Stored data:
◆ ◆ ◆ ◆ ◆ ◆ ◆

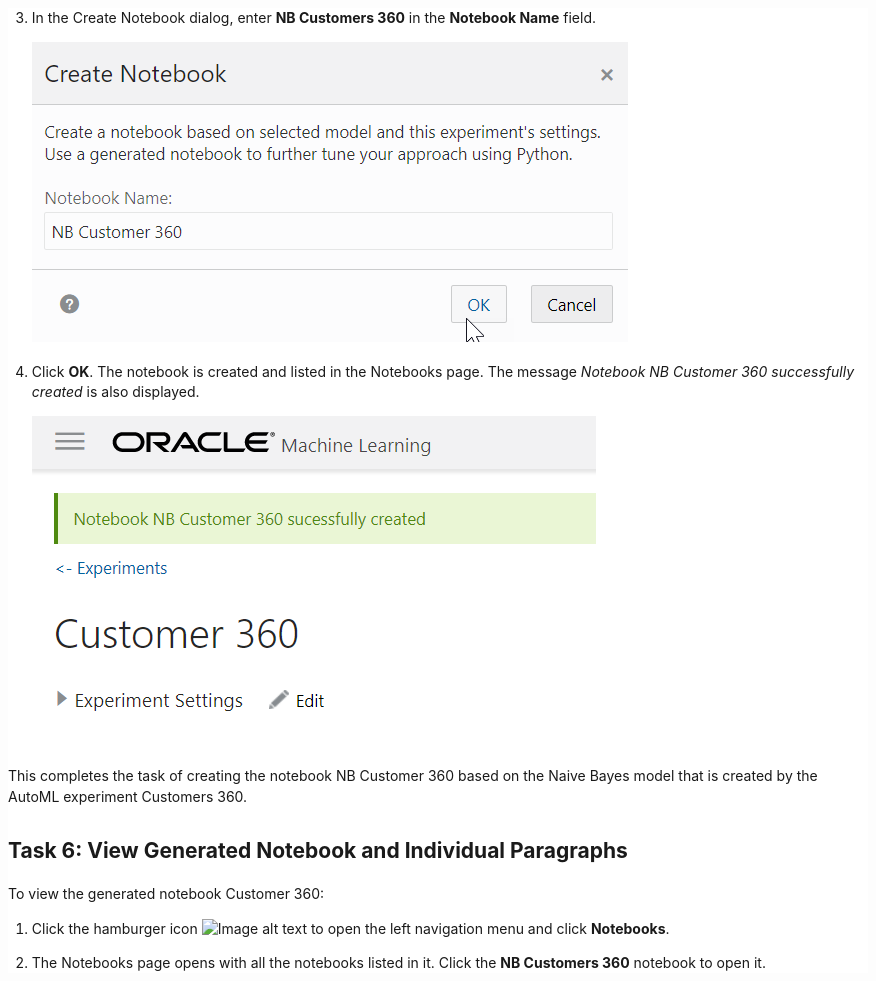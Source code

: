 3. In the Create Notebook dialog, enter **NB Customers 360** in the **Notebook Name** field.

	![Create Notebook from model dialog](images/create-notebook-from-mod.png)

4. Click **OK**. The notebook is created and listed in the Notebooks page. The message _Notebook NB Customer 360 successfully created_ is also displayed.

	![Notebook creation message](images/nb-customer-message.png)		

This completes the task of creating the notebook NB Customer 360 based on the Naive Bayes model that is created by the AutoML experiment Customers 360.


## Task 6: View Generated Notebook and Individual Paragraphs
To view the generated notebook Customer 360:

1. Click the hamburger icon ![Image alt text](images/sample2.png) to open the left navigation menu and click **Notebooks**.

2. The Notebooks page opens with all the notebooks listed in it. Click the **NB Customers 360** notebook to open it.
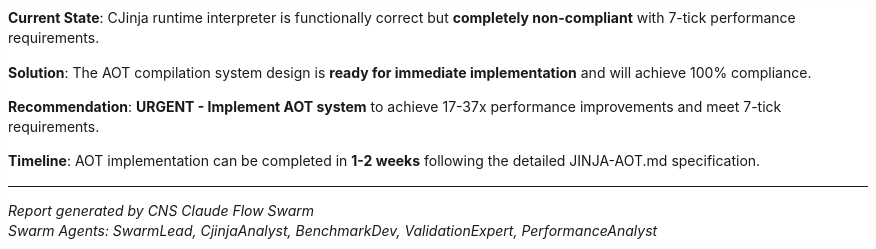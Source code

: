 **Current State**: CJinja runtime interpreter is functionally correct but **completely non-compliant** with 7-tick performance requirements.

**Solution**: The AOT compilation system design is **ready for immediate implementation** and will achieve 100% compliance.

**Recommendation**: **URGENT - Implement AOT system** to achieve 17-37x performance improvements and meet 7-tick requirements.

**Timeline**: AOT implementation can be completed in **1-2 weeks** following the detailed JINJA-AOT.md specification.

---

*Report generated by CNS Claude Flow Swarm*  
*Swarm Agents: SwarmLead, CjinjaAnalyst, BenchmarkDev, ValidationExpert, PerformanceAnalyst*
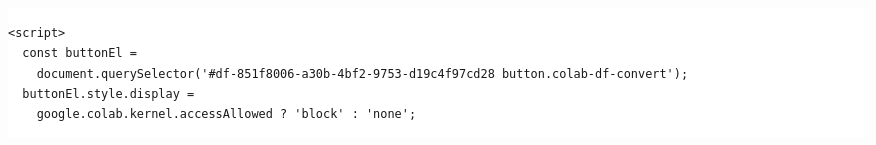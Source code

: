   <div class="colab-df-container">
    <button class="colab-df-convert" onclick="convertToInteractive('df-851f8006-a30b-4bf2-9753-d19c4f97cd28')"
            title="Convert this dataframe to an interactive table."
            style="display:none;">

  <svg xmlns="http://www.w3.org/2000/svg" height="24px" viewBox="0 -960 960 960">
    <path d="M120-120v-720h720v720H120Zm60-500h600v-160H180v160Zm220 220h160v-160H400v160Zm0 220h160v-160H400v160ZM180-400h160v-160H180v160Zm440 0h160v-160H620v160ZM180-180h160v-160H180v160Zm440 0h160v-160H620v160Z"/>
  </svg>
    </button>

  <style>
    .colab-df-container {
      display:flex;
      gap: 12px;
    }

    .colab-df-convert {
      background-color: #E8F0FE;
      border: none;
      border-radius: 50%;
      cursor: pointer;
      display: none;
      fill: #1967D2;
      height: 32px;
      padding: 0 0 0 0;
      width: 32px;
    }

    .colab-df-convert:hover {
      background-color: #E2EBFA;
      box-shadow: 0px 1px 2px rgba(60, 64, 67, 0.3), 0px 1px 3px 1px rgba(60, 64, 67, 0.15);
      fill: #174EA6;
    }

    .colab-df-buttons div {
      margin-bottom: 4px;
    }

    [theme=dark] .colab-df-convert {
      background-color: #3B4455;
      fill: #D2E3FC;
    }

    [theme=dark] .colab-df-convert:hover {
      background-color: #434B5C;
      box-shadow: 0px 1px 3px 1px rgba(0, 0, 0, 0.15);
      filter: drop-shadow(0px 1px 2px rgba(0, 0, 0, 0.3));
      fill: #FFFFFF;
    }
  </style>

    <script>
      const buttonEl =
        document.querySelector('#df-851f8006-a30b-4bf2-9753-d19c4f97cd28 button.colab-df-convert');
      buttonEl.style.display =
        google.colab.kernel.accessAllowed ? 'block' : 'none';
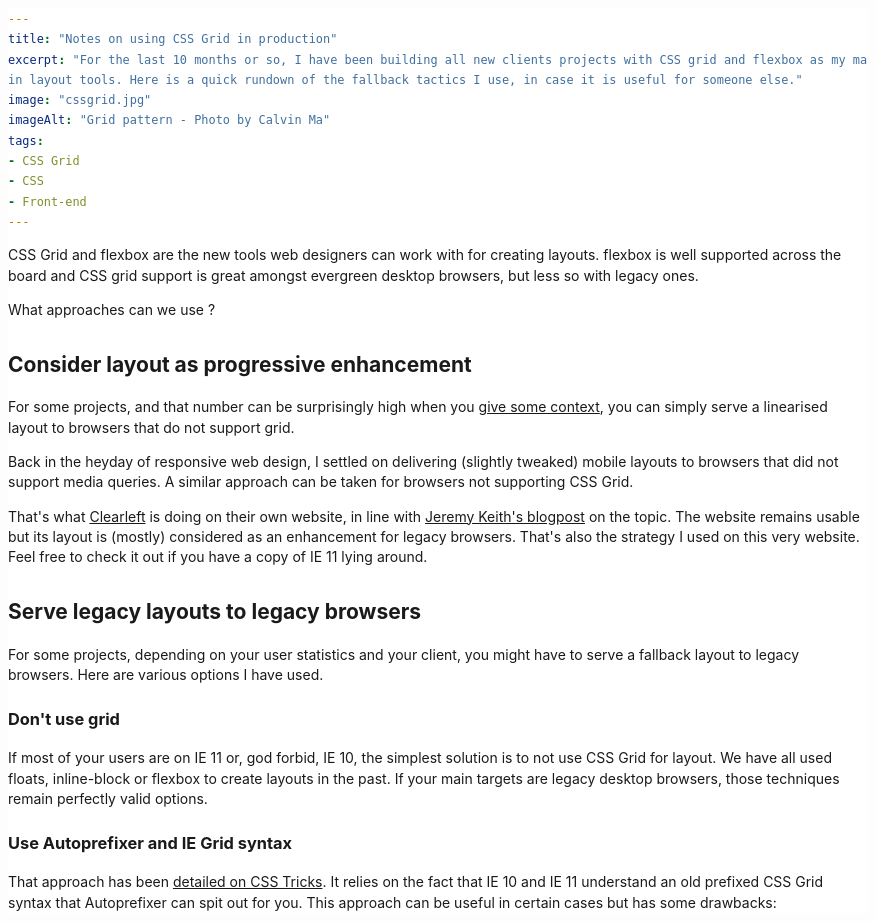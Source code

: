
 ```yaml
---
title: "Notes on using CSS Grid in production"
excerpt: "For the last 10 months or so, I have been building all new clients projects with CSS grid and flexbox as my main layout tools. Here is a quick rundown of the fallback tactics I use, in case it is useful for someone else."
image: "cssgrid.jpg"
imageAlt: "Grid pattern - Photo by Calvin Ma"
tags:
- CSS Grid
- CSS
- Front-end
---
```


CSS Grid and flexbox are the new tools web designers can work with for creating layouts. flexbox is well supported across the board and CSS grid support is great amongst evergreen desktop browsers, but less so with legacy ones.

What approaches can we use ?

## Consider layout as progressive enhancement

For some projects, and that number can be surprisingly high when you [give some context](http://dowebsitesneedtolookexactlythesameineverybrowser.com/), you can simply serve a linearised layout to browsers that do not support grid.

Back in the heyday of responsive web design, I settled on delivering (slightly tweaked) mobile layouts to browsers that did not support media queries. A similar approach can be taken for browsers not supporting CSS Grid.

That's what [Clearleft](https://clearleft.com/) is doing on their own website, in line with [Jeremy Keith's blogpost](https://adactio.com/journal/14131) on the topic. The website remains usable but its layout is (mostly) considered as an enhancement for legacy browsers. That's also the strategy I used on this very website. Feel free to check it out if you have a copy of IE 11 lying around.

## Serve legacy layouts to legacy browsers

For some projects, depending on your user statistics and your client, you might have to serve a fallback layout to legacy browsers. Here are various options I have used.

### Don't use grid

If most of your users are on IE 11 or, god forbid, IE 10, the simplest solution is to not use CSS Grid for layout. We have all used floats, inline-block or flexbox to create layouts in the past. If your main targets are legacy desktop browsers, those techniques remain perfectly valid options.

### Use Autoprefixer and IE Grid syntax

That approach has been [detailed on CSS Tricks](https://css-tricks.com/css-grid-in-ie-css-grid-and-the-new-autoprefixer/). It relies on the fact that IE 10 and IE 11 understand an old prefixed CSS Grid syntax that Autoprefixer can spit out for you. This approach can be useful in certain cases but has some drawbacks:
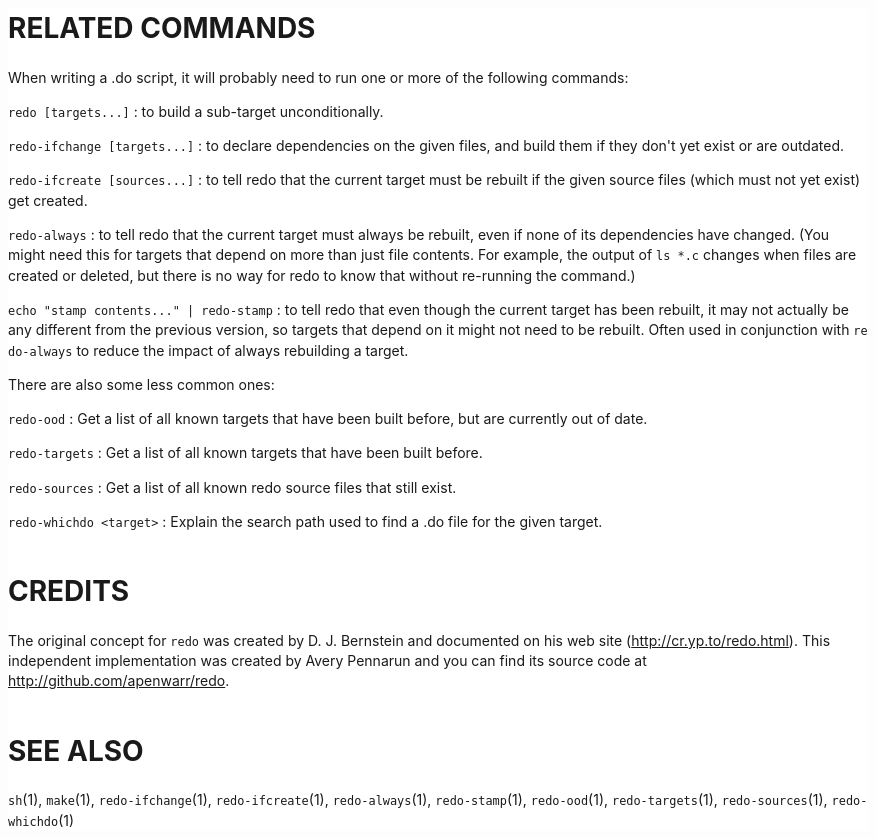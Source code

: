 
# RELATED COMMANDS

When writing a .do script, it will probably need to run
one or more of the following commands:

`redo [targets...]`
:   to build a sub-target unconditionally.

`redo-ifchange [targets...]`
:   to declare dependencies on the given files, and build them if
    they don't yet exist or are outdated.

`redo-ifcreate [sources...]`
:   to tell redo that the current target must be rebuilt if
    the given source files (which must not yet exist) get created.

`redo-always`
:   to tell redo that the current target must always be
    rebuilt, even if none of its dependencies have changed.
    (You might need this for targets that depend on more than just
    file contents. For example, the output of `ls *.c`
    changes when files are created or deleted, but there is no way
    for redo to know that without re-running the command.)

`echo "stamp contents..." | redo-stamp`
:   to tell redo that even though the current target has
    been rebuilt, it may not actually be any different from
    the previous version, so targets that depend on it
    might not need to be rebuilt.  Often used in
    conjunction with `redo-always` to reduce the impact of
    always rebuilding a target.


There are also some less common ones:

`redo-ood`
:   Get a list of all known targets that have been built before, but
    are currently out of date.

`redo-targets`
:   Get a list of all known targets that have been built before.

`redo-sources`
:   Get a list of all known redo source files that still exist.

`redo-whichdo <target>`
:   Explain the search path used to find a .do file for the given
    target.


# CREDITS

The original concept for `redo` was created by D. J.
Bernstein and documented on his web site
(http://cr.yp.to/redo.html).  This independent implementation
was created by Avery Pennarun and you can find its source
code at http://github.com/apenwarr/redo.


# SEE ALSO

`sh`(1), `make`(1),
`redo-ifchange`(1), `redo-ifcreate`(1), `redo-always`(1),
`redo-stamp`(1), `redo-ood`(1), `redo-targets`(1), `redo-sources`(1),
`redo-whichdo`(1)
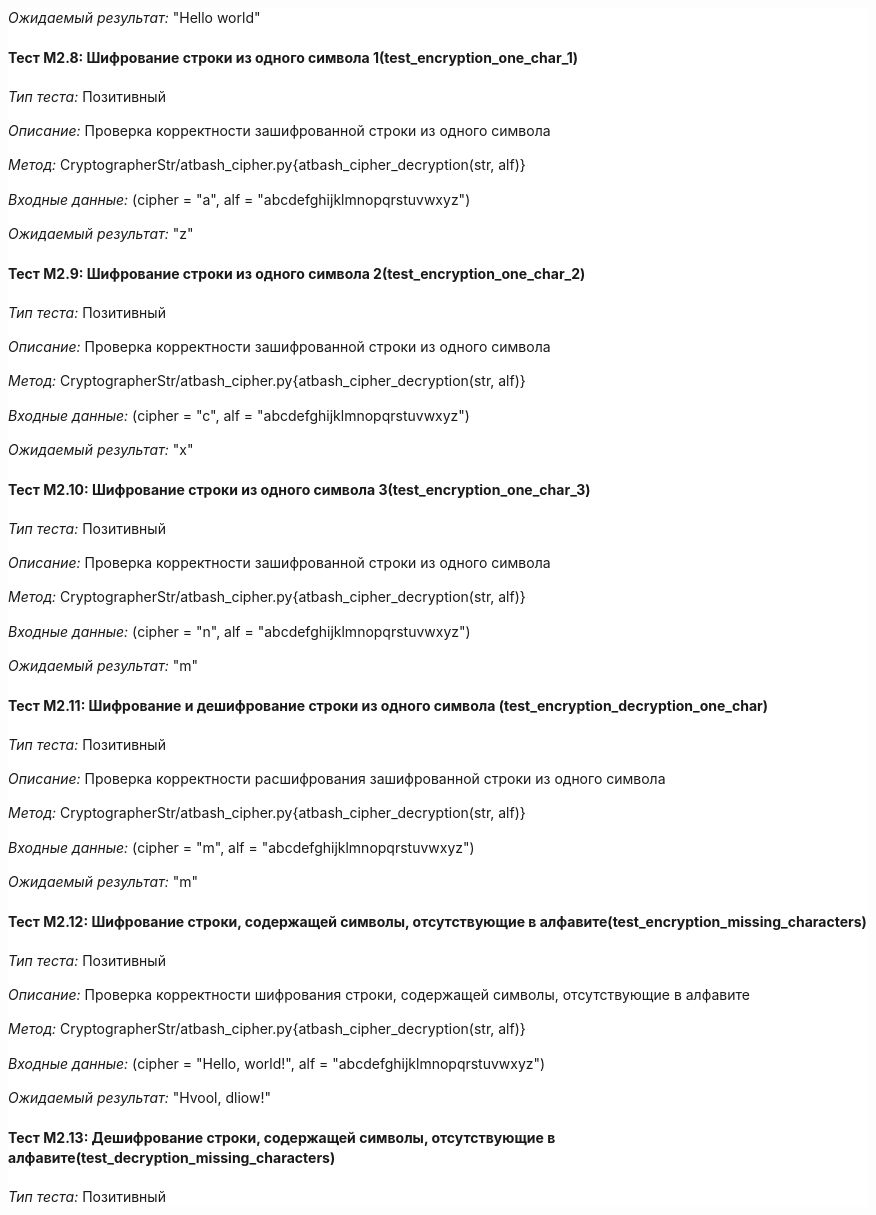 *Ожидаемый результат:* "Hello world"
#### Тест М2.8: Шифрование строки из одного символа 1(test_encryption_one_char_1)
*Тип теста:* Позитивный

*Описание:* Проверка корректности зашифрованной строки из одного символа

*Метод:* CryptographerStr/atbash_cipher.py{atbash_cipher_decryption(str, alf)}

*Входные данные:* (cipher = "a", alf = "abcdefghijklmnopqrstuvwxyz")

*Ожидаемый результат:* "z"
#### Тест М2.9: Шифрование строки из одного символа 2(test_encryption_one_char_2)
*Тип теста:* Позитивный

*Описание:* Проверка корректности зашифрованной строки из одного символа

*Метод:* CryptographerStr/atbash_cipher.py{atbash_cipher_decryption(str, alf)}

*Входные данные:* (cipher = "c", alf = "abcdefghijklmnopqrstuvwxyz")

*Ожидаемый результат:* "x"
#### Тест М2.10: Шифрование строки из одного символа 3(test_encryption_one_char_3)
*Тип теста:* Позитивный

*Описание:* Проверка корректности зашифрованной строки из одного символа

*Метод:* CryptographerStr/atbash_cipher.py{atbash_cipher_decryption(str, alf)}

*Входные данные:* (cipher = "n", alf = "abcdefghijklmnopqrstuvwxyz")

*Ожидаемый результат:* "m"
#### Тест М2.11: Шифрование и дешифрование строки из одного символа (test_encryption_decryption_one_char)
*Тип теста:* Позитивный

*Описание:* Проверка корректности расшифрования зашифрованной строки из одного символа

*Метод:* CryptographerStr/atbash_cipher.py{atbash_cipher_decryption(str, alf)}

*Входные данные:* (cipher = "m", alf = "abcdefghijklmnopqrstuvwxyz")

*Ожидаемый результат:* "m"
#### Тест М2.12: Шифрование строки, содержащей символы, отсутствующие в алфавите(test_encryption_missing_characters)
*Тип теста:* Позитивный

*Описание:* Проверка корректности шифрования строки, содержащей символы, отсутствующие в алфавите

*Метод:* CryptographerStr/atbash_cipher.py{atbash_cipher_decryption(str, alf)}

*Входные данные:* (cipher = "Hello, world!", alf = "abcdefghijklmnopqrstuvwxyz")

*Ожидаемый результат:* "Hvool, dliow!"
#### Тест М2.13: Дешифрование строки, содержащей символы, отсутствующие в алфавите(test_decryption_missing_characters)
*Тип теста:* Позитивный
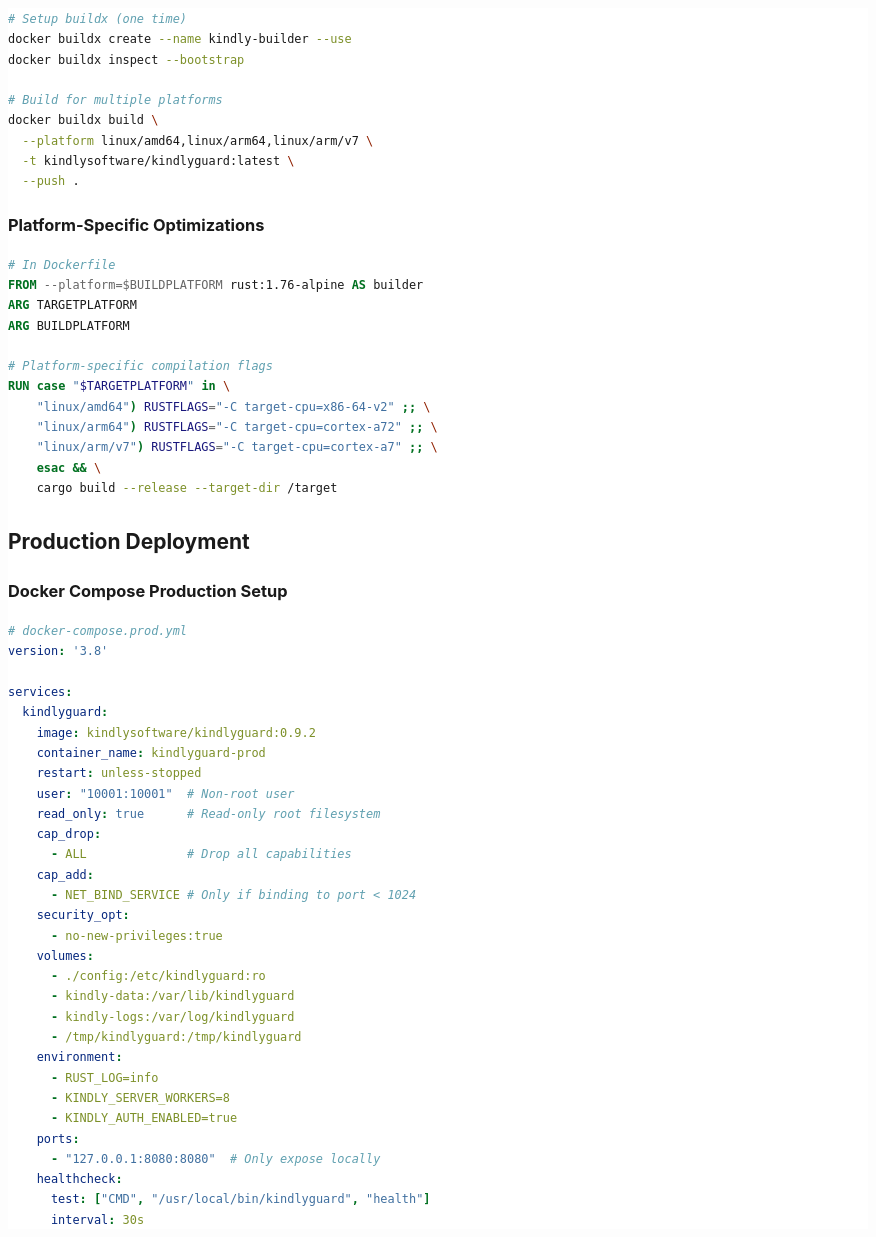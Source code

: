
 ```bash
# Setup buildx (one time)
docker buildx create --name kindly-builder --use
docker buildx inspect --bootstrap

# Build for multiple platforms
docker buildx build \
  --platform linux/amd64,linux/arm64,linux/arm/v7 \
  -t kindlysoftware/kindlyguard:latest \
  --push .
```

### Platform-Specific Optimizations

```dockerfile
# In Dockerfile
FROM --platform=$BUILDPLATFORM rust:1.76-alpine AS builder
ARG TARGETPLATFORM
ARG BUILDPLATFORM

# Platform-specific compilation flags
RUN case "$TARGETPLATFORM" in \
    "linux/amd64") RUSTFLAGS="-C target-cpu=x86-64-v2" ;; \
    "linux/arm64") RUSTFLAGS="-C target-cpu=cortex-a72" ;; \
    "linux/arm/v7") RUSTFLAGS="-C target-cpu=cortex-a7" ;; \
    esac && \
    cargo build --release --target-dir /target
```

## Production Deployment

### Docker Compose Production Setup

```yaml
# docker-compose.prod.yml
version: '3.8'

services:
  kindlyguard:
    image: kindlysoftware/kindlyguard:0.9.2
    container_name: kindlyguard-prod
    restart: unless-stopped
    user: "10001:10001"  # Non-root user
    read_only: true      # Read-only root filesystem
    cap_drop:
      - ALL              # Drop all capabilities
    cap_add:
      - NET_BIND_SERVICE # Only if binding to port < 1024
    security_opt:
      - no-new-privileges:true
    volumes:
      - ./config:/etc/kindlyguard:ro
      - kindly-data:/var/lib/kindlyguard
      - kindly-logs:/var/log/kindlyguard
      - /tmp/kindlyguard:/tmp/kindlyguard
    environment:
      - RUST_LOG=info
      - KINDLY_SERVER_WORKERS=8
      - KINDLY_AUTH_ENABLED=true
    ports:
      - "127.0.0.1:8080:8080"  # Only expose locally
    healthcheck:
      test: ["CMD", "/usr/local/bin/kindlyguard", "health"]
      interval: 30s
```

◆ ◆ ◆ ◆ ◆ ◆ ◆

[Brief] What lines above contain the string "данные"? Copy all of them.

[Response box]
*Входные данные:* (cipher = "a", alf = "abcdefghijklmnopqrstuvwxyz")
*Входные данные:* (cipher = "c", alf = "abcdefghijklmnopqrstuvwxyz")
*Входные данные:* (cipher = "n", alf = "abcdefghijklmnopqrstuvwxyz")
*Входные данные:* (cipher = "m", alf = "abcdefghijklmnopqrstuvwxyz")
*Входные данные:* (cipher = "Hello, world!", alf = "abcdefghijklmnopqrstuvwxyz")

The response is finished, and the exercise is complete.